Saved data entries

========================================

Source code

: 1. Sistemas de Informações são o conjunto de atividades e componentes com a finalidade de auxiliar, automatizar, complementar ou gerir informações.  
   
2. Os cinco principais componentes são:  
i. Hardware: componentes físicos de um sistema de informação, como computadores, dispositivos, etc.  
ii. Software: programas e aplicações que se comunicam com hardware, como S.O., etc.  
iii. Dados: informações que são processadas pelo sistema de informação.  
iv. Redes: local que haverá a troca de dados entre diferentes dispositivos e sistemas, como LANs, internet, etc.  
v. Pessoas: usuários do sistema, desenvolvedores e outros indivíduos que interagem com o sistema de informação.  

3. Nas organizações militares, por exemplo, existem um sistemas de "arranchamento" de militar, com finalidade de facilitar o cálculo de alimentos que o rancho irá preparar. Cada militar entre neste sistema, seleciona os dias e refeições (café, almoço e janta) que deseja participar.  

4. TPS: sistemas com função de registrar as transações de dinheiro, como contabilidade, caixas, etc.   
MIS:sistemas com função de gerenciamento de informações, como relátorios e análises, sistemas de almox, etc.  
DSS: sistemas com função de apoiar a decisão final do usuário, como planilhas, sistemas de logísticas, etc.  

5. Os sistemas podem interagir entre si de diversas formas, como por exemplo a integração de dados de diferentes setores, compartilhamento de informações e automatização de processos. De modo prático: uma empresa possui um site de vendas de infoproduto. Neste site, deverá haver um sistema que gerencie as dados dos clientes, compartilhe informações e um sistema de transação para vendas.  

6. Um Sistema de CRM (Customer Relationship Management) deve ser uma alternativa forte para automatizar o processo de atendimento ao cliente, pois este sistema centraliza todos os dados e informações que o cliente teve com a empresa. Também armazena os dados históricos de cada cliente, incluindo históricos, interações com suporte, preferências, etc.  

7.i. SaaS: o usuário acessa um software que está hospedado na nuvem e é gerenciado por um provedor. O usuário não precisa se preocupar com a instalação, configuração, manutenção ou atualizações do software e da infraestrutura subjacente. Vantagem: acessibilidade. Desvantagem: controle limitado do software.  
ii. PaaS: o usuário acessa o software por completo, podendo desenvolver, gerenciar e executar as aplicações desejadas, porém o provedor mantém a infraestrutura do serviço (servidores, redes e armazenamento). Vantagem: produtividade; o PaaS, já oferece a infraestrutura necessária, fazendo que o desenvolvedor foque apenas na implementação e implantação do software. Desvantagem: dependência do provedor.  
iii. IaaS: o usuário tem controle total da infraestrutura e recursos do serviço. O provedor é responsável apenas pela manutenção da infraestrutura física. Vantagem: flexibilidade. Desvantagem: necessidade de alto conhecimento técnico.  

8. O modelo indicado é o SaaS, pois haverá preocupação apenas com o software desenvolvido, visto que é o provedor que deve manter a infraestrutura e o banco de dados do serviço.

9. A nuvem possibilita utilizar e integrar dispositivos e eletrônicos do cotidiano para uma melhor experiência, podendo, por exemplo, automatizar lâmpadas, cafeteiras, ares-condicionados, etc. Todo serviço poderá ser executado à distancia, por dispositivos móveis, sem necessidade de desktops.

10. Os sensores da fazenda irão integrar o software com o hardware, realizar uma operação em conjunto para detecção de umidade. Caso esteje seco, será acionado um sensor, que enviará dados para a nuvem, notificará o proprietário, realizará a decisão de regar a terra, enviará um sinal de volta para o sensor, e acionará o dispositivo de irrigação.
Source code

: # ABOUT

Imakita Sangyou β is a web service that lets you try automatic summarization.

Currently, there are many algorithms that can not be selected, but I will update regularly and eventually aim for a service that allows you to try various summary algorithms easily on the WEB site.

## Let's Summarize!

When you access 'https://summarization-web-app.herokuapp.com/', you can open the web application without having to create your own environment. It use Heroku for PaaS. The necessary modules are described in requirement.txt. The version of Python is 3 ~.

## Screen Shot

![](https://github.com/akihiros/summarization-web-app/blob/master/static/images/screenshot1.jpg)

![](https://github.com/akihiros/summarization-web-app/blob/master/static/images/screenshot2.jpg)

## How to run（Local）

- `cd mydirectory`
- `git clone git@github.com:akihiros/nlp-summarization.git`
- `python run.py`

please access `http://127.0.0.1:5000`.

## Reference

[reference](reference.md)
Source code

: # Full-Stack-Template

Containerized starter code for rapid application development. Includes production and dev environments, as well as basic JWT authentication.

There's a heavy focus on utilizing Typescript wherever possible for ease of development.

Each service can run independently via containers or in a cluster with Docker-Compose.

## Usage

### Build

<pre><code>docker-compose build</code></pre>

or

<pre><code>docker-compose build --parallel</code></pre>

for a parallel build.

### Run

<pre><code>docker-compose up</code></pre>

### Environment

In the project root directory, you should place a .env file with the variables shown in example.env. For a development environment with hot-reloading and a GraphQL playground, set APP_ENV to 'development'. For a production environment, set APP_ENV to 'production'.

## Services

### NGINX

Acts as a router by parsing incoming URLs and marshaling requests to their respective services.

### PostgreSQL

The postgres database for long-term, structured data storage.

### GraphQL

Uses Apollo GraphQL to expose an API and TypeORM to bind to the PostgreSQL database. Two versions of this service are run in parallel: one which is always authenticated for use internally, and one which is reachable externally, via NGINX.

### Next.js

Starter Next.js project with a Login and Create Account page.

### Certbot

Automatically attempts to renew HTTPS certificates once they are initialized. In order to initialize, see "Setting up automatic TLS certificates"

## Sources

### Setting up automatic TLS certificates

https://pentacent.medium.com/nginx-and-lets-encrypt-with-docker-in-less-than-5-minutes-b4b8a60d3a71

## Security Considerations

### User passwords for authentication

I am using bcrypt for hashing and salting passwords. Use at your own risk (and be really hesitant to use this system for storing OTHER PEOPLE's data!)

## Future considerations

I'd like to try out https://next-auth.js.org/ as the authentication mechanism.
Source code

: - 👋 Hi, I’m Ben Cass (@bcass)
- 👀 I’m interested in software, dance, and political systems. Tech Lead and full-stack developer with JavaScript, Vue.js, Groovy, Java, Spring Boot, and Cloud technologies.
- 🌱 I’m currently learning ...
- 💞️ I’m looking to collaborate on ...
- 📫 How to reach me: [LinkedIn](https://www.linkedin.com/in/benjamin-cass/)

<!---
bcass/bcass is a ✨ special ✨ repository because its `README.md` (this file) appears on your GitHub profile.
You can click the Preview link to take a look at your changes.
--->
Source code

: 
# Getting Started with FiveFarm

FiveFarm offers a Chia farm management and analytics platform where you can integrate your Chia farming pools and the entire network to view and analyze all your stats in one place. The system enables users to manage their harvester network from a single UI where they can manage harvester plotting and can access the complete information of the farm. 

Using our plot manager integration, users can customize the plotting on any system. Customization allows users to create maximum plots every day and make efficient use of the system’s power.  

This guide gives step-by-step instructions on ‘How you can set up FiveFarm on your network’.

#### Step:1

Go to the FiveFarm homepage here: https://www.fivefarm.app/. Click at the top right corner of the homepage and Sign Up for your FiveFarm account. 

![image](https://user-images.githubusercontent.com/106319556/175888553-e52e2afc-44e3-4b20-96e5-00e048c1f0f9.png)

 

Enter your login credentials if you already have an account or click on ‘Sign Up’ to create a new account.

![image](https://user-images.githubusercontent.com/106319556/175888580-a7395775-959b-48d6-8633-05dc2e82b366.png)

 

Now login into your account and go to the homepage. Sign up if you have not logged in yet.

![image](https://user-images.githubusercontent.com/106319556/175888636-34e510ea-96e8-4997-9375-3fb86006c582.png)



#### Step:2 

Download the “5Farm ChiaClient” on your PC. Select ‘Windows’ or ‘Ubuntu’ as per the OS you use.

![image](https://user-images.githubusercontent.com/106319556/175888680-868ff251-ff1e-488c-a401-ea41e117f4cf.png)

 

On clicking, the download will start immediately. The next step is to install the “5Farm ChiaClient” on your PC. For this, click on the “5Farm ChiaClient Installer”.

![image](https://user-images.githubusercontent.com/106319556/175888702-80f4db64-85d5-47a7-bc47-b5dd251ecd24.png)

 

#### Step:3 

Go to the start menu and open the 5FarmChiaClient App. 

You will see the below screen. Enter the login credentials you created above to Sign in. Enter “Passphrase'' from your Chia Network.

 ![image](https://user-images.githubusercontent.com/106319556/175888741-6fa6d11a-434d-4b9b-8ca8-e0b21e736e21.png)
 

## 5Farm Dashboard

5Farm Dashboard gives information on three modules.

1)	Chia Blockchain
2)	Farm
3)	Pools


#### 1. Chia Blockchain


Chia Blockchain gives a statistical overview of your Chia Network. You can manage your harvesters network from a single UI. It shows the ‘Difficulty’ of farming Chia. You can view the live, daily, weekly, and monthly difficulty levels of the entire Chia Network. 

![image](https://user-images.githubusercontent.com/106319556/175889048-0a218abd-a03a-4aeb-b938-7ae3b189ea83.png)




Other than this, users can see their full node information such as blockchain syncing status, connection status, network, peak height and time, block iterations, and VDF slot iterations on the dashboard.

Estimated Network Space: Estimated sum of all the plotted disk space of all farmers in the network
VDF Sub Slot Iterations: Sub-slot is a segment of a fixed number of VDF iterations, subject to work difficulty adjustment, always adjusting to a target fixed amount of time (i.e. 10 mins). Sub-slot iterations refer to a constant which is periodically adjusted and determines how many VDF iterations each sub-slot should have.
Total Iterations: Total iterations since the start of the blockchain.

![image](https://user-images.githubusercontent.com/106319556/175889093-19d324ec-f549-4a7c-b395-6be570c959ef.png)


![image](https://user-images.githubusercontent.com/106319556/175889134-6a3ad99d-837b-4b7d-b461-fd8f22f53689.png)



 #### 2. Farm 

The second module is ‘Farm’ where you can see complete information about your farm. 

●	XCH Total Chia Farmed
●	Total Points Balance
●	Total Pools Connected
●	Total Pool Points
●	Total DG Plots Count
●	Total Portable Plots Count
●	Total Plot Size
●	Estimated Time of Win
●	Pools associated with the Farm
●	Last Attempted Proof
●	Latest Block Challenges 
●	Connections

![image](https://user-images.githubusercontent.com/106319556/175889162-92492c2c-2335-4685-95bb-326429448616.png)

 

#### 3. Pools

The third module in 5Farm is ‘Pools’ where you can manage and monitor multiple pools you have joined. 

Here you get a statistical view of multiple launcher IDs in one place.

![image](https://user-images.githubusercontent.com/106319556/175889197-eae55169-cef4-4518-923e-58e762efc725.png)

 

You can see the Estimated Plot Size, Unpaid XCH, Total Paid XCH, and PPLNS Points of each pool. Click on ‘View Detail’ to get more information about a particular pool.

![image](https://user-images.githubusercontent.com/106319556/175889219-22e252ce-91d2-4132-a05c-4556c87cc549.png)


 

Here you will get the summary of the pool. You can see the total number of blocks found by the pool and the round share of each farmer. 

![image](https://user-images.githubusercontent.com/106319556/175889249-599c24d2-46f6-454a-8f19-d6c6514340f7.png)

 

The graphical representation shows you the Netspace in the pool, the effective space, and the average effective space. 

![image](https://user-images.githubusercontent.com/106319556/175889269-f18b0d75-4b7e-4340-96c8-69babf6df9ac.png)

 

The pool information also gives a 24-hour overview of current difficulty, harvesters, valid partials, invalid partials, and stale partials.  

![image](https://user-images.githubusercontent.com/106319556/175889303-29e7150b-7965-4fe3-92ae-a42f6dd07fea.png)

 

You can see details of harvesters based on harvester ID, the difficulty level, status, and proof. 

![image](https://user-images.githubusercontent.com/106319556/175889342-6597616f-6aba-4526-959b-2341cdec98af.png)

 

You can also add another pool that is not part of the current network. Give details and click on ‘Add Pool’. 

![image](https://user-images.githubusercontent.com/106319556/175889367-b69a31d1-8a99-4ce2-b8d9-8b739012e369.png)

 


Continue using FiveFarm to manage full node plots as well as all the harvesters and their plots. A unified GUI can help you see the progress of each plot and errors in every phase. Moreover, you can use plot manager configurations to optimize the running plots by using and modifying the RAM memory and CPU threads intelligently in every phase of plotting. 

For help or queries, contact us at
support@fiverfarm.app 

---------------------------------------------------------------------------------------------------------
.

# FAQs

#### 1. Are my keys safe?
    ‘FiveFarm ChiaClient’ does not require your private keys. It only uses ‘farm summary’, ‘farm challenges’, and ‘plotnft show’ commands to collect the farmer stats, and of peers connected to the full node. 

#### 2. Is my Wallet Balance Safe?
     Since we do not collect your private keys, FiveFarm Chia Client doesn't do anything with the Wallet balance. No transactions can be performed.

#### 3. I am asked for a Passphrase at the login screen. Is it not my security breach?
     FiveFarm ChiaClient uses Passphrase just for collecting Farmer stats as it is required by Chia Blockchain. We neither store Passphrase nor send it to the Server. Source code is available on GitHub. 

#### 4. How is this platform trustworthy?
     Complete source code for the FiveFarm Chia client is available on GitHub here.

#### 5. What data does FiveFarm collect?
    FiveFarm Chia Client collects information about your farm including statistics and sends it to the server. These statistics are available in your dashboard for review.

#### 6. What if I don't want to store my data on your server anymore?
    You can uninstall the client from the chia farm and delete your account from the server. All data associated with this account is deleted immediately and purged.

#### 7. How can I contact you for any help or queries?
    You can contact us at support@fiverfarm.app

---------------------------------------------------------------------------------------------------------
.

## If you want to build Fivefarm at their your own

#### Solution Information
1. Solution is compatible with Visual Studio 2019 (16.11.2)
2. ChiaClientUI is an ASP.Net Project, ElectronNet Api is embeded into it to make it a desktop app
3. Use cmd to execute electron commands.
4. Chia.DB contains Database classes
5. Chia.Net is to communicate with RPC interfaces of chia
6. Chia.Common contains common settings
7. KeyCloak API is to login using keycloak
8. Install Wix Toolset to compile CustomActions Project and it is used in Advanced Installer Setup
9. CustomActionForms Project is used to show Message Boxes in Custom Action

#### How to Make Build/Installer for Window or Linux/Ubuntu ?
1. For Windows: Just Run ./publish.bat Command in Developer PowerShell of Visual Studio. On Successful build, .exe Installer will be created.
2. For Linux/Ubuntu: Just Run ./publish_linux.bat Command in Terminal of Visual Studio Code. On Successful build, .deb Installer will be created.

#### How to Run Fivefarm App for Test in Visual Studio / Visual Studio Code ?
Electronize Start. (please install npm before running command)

========================================

WHAT YOU NEED TO DO
Note each line above that contains "aplicações" and copy it out.

RESPONSE AREA
ii. Software: programas e aplicações que se comunicam com hardware, como S.O., etc.  
ii. PaaS: o usuário acessa o software por completo, podendo desenvolver, gerenciar e executar as aplicações desejadas, porém o provedor mantém a infraestrutura do serviço (servidores, redes e armazenamento). Vantagem: produtividade; o PaaS, já oferece a infraestrutura necessária, fazendo que o desenvolvedor foque apenas na implementação e implantação do software. Desvantagem: dependência do provedor.  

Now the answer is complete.